──────── Records supplied ────────

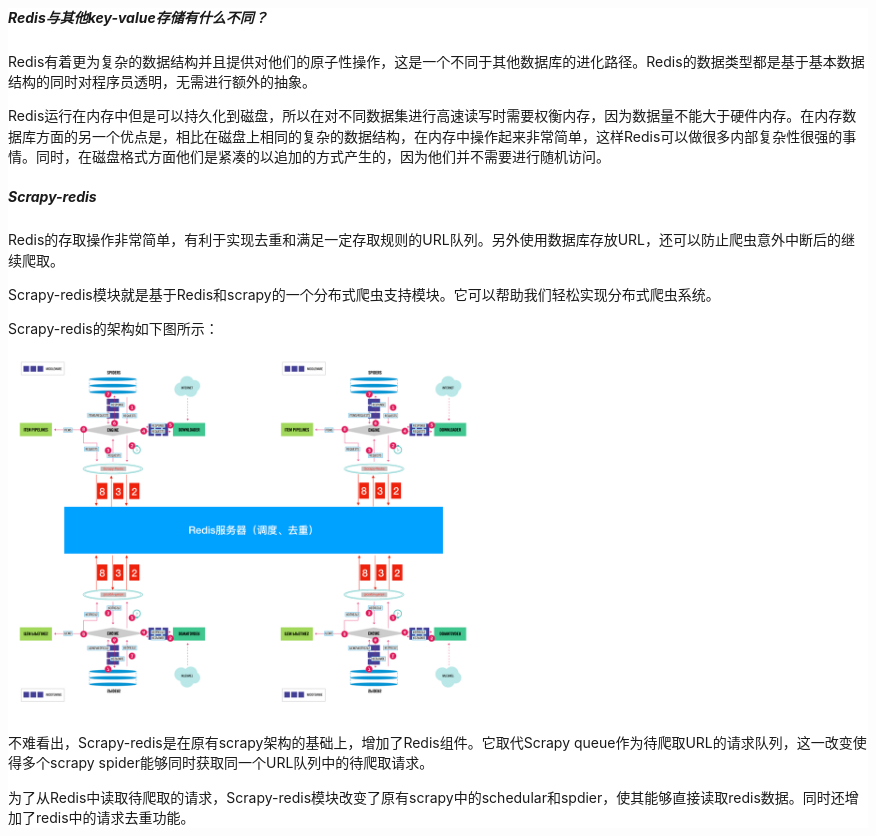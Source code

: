 ##### Redis与其他key-value存储有什么不同？

Redis有着更为复杂的数据结构并且提供对他们的原子性操作，这是一个不同于其他数据库的进化路径。Redis的数据类型都是基于基本数据结构的同时对程序员透明，无需进行额外的抽象。

Redis运行在内存中但是可以持久化到磁盘，所以在对不同数据集进行高速读写时需要权衡内存，因为数据量不能大于硬件内存。在内存数据库方面的另一个优点是，相比在磁盘上相同的复杂的数据结构，在内存中操作起来非常简单，这样Redis可以做很多内部复杂性很强的事情。同时，在磁盘格式方面他们是紧凑的以追加的方式产生的，因为他们并不需要进行随机访问。

##### Scrapy-redis

Redis的存取操作非常简单，有利于实现去重和满足一定存取规则的URL队列。另外使用数据库存放URL，还可以防止爬虫意外中断后的继续爬取。
 
Scrapy-redis模块就是基于Redis和scrapy的一个分布式爬虫支持模块。它可以帮助我们轻松实现分布式爬虫系统。

Scrapy-redis的架构如下图所示：

<img src="images/08/Scrapy-redis示意图.jpg" width="480" alt="Scrapy-redis示意图" />

不难看出，Scrapy-redis是在原有scrapy架构的基础上，增加了Redis组件。它取代Scrapy queue作为待爬取URL的请求队列，这一改变使得多个scrapy spider能够同时获取同一个URL队列中的待爬取请求。

为了从Redis中读取待爬取的请求，Scrapy-redis模块改变了原有scrapy中的schedular和spdier，使其能够直接读取redis数据。同时还增加了redis中的请求去重功能。
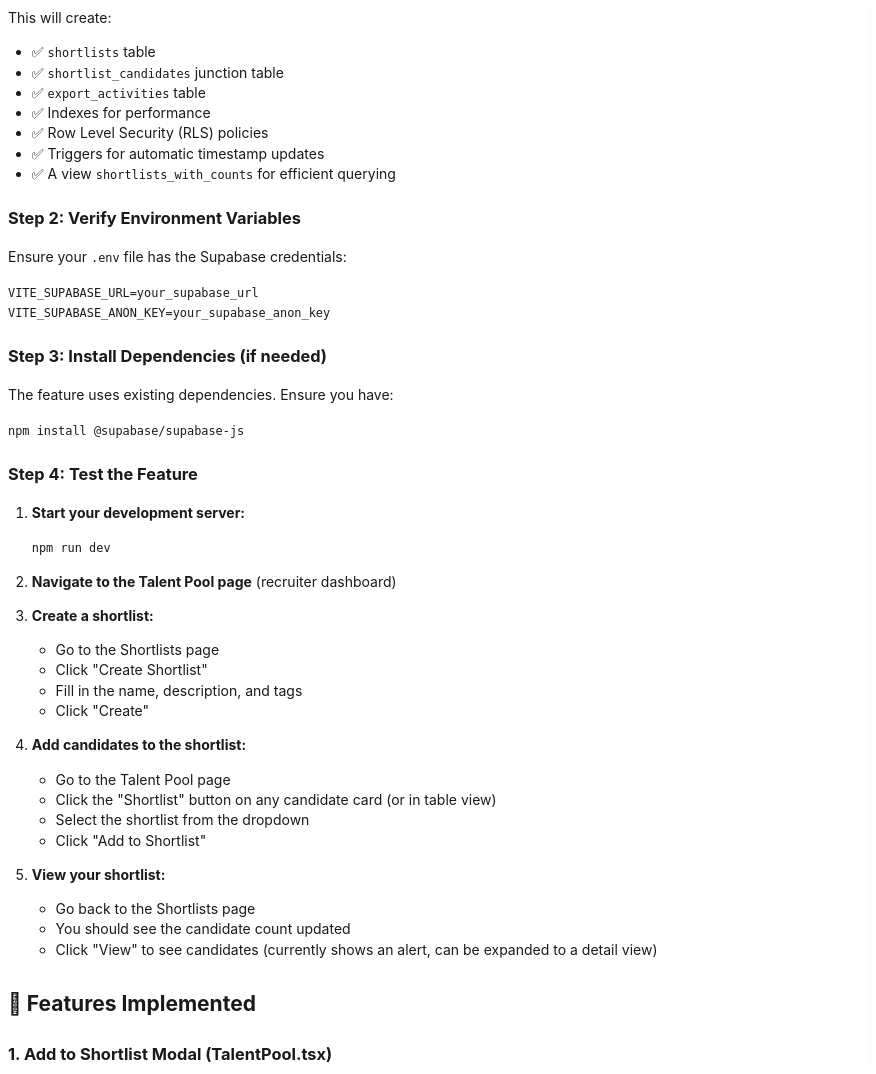 This will create:
- ✅ `shortlists` table
- ✅ `shortlist_candidates` junction table
- ✅ `export_activities` table
- ✅ Indexes for performance
- ✅ Row Level Security (RLS) policies
- ✅ Triggers for automatic timestamp updates
- ✅ A view `shortlists_with_counts` for efficient querying

### Step 2: Verify Environment Variables

Ensure your `.env` file has the Supabase credentials:

```env
VITE_SUPABASE_URL=your_supabase_url
VITE_SUPABASE_ANON_KEY=your_supabase_anon_key
```

### Step 3: Install Dependencies (if needed)

The feature uses existing dependencies. Ensure you have:

```bash
npm install @supabase/supabase-js
```

### Step 4: Test the Feature

1. **Start your development server:**
   ```bash
   npm run dev
   ```

2. **Navigate to the Talent Pool page** (recruiter dashboard)

3. **Create a shortlist:**
   - Go to the Shortlists page
   - Click "Create Shortlist"
   - Fill in the name, description, and tags
   - Click "Create"

4. **Add candidates to the shortlist:**
   - Go to the Talent Pool page
   - Click the "Shortlist" button on any candidate card (or in table view)
   - Select the shortlist from the dropdown
   - Click "Add to Shortlist"

5. **View your shortlist:**
   - Go back to the Shortlists page
   - You should see the candidate count updated
   - Click "View" to see candidates (currently shows an alert, can be expanded to a detail view)

## 🔧 Features Implemented

### 1. Add to Shortlist Modal (TalentPool.tsx)

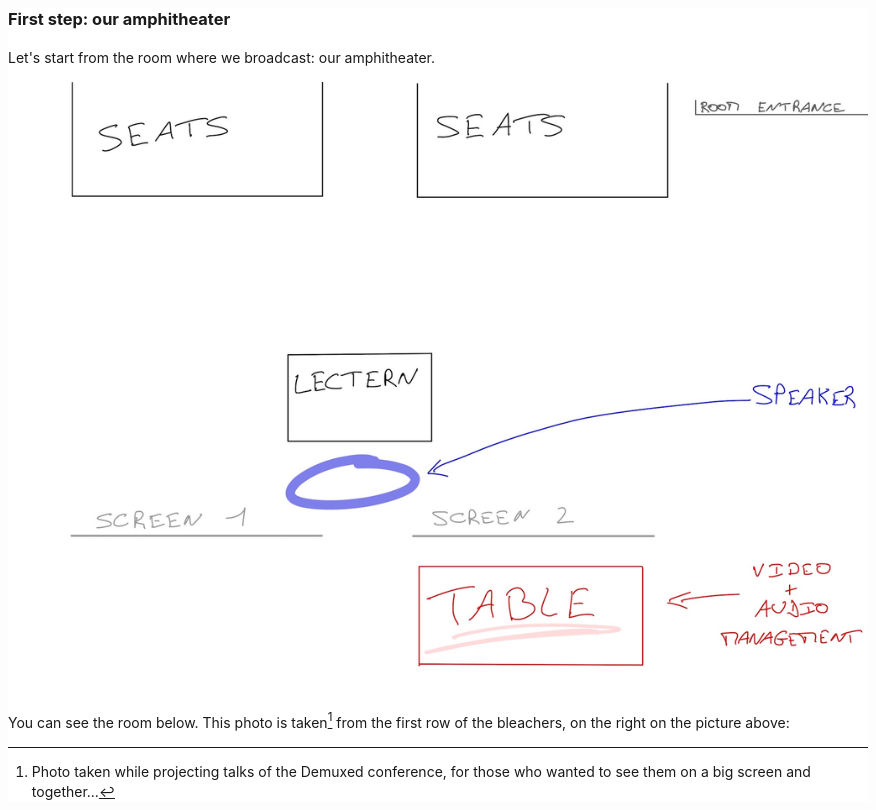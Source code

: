 ### First step: our amphitheater

Let's start from the room where we broadcast: our amphitheater.

![Our amphitheater, top view](/images/posts/lft/live-streaming/schema-01-amphi.jpg)

You can see the room below. This photo is taken[^photo-front-room] from the first row of the bleachers, on the right on the picture above:

[^photo-front-room]: Photo taken while projecting talks of the Demuxed conference, for those who wanted to see them on a big screen and together...


[^lft-history]: Historically, it was the afternoon of the last Friday of every month. We revised the format in 2019 to make it a full day every other month.
[^return-to-office]: In France, some companies -- including ours -- started returning to the office, full-time or not, in June 2021, following recommendations from the government.
[^talk-remote-speaker]: One of the talks was given by a remote speaker, I will not talk much about it in this article: he joined the Google Meet of the organizers and shared his camera and screen. An organizer then projected the Google Meet into the auditorium for the live audience.
[^remote-audience-count]: We went up to 150 people watching the stream simultaneously.
[^google-live-stream]: [Google Live Stream](https://support.google.com/meet/answer/9308630). We use this solution because Google Meet alone does not support enough people in a call.
[^photo-hidden-table]: In the photo above, we see the legs of the table and high chairs placed around it. Yes, this space also serves as a break room.
[^orga-tap-shoulder]: And the organizers can tap them on the shoulder, to tell them to start their talk or ask them to take a break in case of technical problems...
[^iphone-good-enough]: High-end smartphones have had very good quality cameras for several years. An iPhone 11 is more than enough to film and broadcast a live conference.
[^filmic-pro]: Filmic Pro: a not cheap application, but very good when it comes to filming with an iPhone.
[^clean-hdmi]: Clean HDMI: the filmed video, in real time, without the decorations of the application interface.
[^external-battery]: External battery: because there are no electrical outlet in this part of the room and we didn't want to add more cables and extension cords.
[^delicate-tape]: I use medical tape, which is easy to cut, sticks well and comes off easily too; and is not too aggressive with clothes and skin.
[^control-pc-mess]: Yes, it's a bit of a mess... And, no, you can't see everything: when we took this picture, we didn't think we would post it ^^
[^private-talks]: We may broadcast some talks in public in the future... But it was not a topic for this time and we know that some topics will remain internal no matter what.
[^recent-move]: We moved in recently and other more important items were configured first.
[^repeat-questions]: A person in the control room tapped the speakers on the shoulder when they forgot to repeat the questions…
[^prepare-in-advance]: We should have done it a few days in advance, not the morning itself…
[^streamyeard]: Which we've already used at conferences, both as organizers and speakers.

────────

Activity:
No pictures should appear; only the lines from the first line of the records through the line with "- Go to the Talent Pool page", both included, are to be restated word for word.

Solution for this exercise:
Source code

: ##### Redis与其他key-value存储有什么不同？

Redis有着更为复杂的数据结构并且提供对他们的原子性操作，这是一个不同于其他数据库的进化路径。Redis的数据类型都是基于基本数据结构的同时对程序员透明，无需进行额外的抽象。

Redis运行在内存中但是可以持久化到磁盘，所以在对不同数据集进行高速读写时需要权衡内存，因为数据量不能大于硬件内存。在内存数据库方面的另一个优点是，相比在磁盘上相同的复杂的数据结构，在内存中操作起来非常简单，这样Redis可以做很多内部复杂性很强的事情。同时，在磁盘格式方面他们是紧凑的以追加的方式产生的，因为他们并不需要进行随机访问。

##### Scrapy-redis

Redis的存取操作非常简单，有利于实现去重和满足一定存取规则的URL队列。另外使用数据库存放URL，还可以防止爬虫意外中断后的继续爬取。
 
Scrapy-redis模块就是基于Redis和scrapy的一个分布式爬虫支持模块。它可以帮助我们轻松实现分布式爬虫系统。

Scrapy-redis的架构如下图所示：

<img src="images/08/Scrapy-redis示意图.jpg" width="480" alt="Scrapy-redis示意图" />

不难看出，Scrapy-redis是在原有scrapy架构的基础上，增加了Redis组件。它取代Scrapy queue作为待爬取URL的请求队列，这一改变使得多个scrapy spider能够同时获取同一个URL队列中的待爬取请求。

为了从Redis中读取待爬取的请求，Scrapy-redis模块改变了原有scrapy中的schedular和spdier，使其能够直接读取redis数据。同时还增加了redis中的请求去重功能。
 This will create:
- ✅ `shortlists` table
- ✅ `shortlist_candidates` junction table
- ✅ `export_activities` table
- ✅ Indexes for performance
- ✅ Row Level Security (RLS) policies
- ✅ Triggers for automatic timestamp updates
- ✅ A view `shortlists_with_counts` for efficient querying

### Step 2: Verify Environment Variables

Ensure your `.env` file has the Supabase credentials:

```env
VITE_SUPABASE_URL=your_supabase_url
VITE_SUPABASE_ANON_KEY=your_supabase_anon_key
```

### Step 3: Install Dependencies (if needed)

The feature uses existing dependencies. Ensure you have:

```bash
npm install @supabase/supabase-js
```

### Step 4: Test the Feature

1. **Start your development server:**
   ```bash
   npm run dev
   ```

2. **Navigate to the Talent Pool page** (recruiter dashboard)

3. **Create a shortlist:**
   - Go to the Shortlists page
   - Click "Create Shortlist"
   - Fill in the name, description, and tags
   - Click "Create"

4. **Add candidates to the shortlist:**
   - Go to the Talent Pool page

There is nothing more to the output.